SOURCE INFORMATION =

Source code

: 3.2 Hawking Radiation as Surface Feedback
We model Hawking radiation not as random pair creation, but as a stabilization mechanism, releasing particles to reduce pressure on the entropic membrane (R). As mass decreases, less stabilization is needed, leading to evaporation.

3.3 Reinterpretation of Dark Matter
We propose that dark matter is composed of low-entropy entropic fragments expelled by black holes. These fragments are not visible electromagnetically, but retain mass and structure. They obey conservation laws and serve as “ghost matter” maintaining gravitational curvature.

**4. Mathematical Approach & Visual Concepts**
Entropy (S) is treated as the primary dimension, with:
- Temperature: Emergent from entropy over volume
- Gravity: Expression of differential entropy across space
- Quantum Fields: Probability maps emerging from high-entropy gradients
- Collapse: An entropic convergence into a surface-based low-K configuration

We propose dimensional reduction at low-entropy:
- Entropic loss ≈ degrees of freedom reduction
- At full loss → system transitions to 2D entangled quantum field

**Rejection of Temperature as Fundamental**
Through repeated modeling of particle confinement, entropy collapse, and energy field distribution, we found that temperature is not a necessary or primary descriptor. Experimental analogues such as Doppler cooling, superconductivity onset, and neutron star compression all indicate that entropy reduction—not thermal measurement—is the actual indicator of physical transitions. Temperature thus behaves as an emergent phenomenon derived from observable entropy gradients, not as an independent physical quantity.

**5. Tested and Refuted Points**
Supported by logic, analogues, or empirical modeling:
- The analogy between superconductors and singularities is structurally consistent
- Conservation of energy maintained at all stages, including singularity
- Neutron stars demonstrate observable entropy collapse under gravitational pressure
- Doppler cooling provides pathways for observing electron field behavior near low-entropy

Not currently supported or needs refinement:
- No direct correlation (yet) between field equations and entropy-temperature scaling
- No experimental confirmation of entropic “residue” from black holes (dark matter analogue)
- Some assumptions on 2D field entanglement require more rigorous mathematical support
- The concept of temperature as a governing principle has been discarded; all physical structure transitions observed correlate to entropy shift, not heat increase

TASK = Across all the entries, how many lines include "modeling"? Answer with the number alone.

RESPONSE FOR THIS EXERCISE = 2